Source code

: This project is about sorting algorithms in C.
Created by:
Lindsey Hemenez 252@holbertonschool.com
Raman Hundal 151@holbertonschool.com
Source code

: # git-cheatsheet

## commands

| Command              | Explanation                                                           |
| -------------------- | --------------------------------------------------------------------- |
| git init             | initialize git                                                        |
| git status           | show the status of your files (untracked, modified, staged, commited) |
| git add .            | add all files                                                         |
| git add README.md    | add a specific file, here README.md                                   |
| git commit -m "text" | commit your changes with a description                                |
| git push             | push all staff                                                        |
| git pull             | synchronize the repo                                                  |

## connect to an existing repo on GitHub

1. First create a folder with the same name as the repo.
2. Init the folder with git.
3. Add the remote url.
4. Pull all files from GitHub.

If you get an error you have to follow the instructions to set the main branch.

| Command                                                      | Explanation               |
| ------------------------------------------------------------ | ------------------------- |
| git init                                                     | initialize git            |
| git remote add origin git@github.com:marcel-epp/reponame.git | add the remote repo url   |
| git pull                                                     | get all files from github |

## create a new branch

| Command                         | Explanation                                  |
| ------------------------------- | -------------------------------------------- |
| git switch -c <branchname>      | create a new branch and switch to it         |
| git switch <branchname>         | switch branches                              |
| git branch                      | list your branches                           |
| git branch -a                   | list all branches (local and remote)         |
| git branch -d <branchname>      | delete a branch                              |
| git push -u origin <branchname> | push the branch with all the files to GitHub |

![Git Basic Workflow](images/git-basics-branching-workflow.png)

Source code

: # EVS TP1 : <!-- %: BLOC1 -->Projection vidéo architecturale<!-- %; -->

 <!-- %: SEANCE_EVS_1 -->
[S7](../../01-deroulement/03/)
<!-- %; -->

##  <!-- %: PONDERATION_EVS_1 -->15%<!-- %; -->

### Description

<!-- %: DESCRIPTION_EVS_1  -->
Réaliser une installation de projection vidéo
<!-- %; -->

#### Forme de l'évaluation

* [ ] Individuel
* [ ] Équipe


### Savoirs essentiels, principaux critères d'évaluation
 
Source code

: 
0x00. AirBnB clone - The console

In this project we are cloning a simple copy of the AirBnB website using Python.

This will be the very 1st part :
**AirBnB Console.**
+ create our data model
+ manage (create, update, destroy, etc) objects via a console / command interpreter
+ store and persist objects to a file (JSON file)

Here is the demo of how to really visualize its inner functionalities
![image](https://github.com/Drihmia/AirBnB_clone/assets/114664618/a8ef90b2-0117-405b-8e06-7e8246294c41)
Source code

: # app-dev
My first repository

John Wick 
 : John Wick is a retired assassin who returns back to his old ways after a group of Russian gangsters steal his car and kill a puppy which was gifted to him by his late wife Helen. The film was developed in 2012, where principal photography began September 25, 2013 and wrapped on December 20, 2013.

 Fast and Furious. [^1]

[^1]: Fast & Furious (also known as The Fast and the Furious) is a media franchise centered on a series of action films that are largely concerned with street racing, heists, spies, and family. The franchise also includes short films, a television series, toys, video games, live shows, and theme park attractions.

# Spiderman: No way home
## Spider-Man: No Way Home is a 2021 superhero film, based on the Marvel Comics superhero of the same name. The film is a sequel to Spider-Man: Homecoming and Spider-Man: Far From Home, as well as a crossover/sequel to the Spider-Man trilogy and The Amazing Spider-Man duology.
----------------
_What you have to do_
Search the entries above for the string "holbertonschool". Copy each line that holds it.

_Response area_
Lindsey Hemenez 252@holbertonschool.com
Raman Hundal 151@holbertonschool.com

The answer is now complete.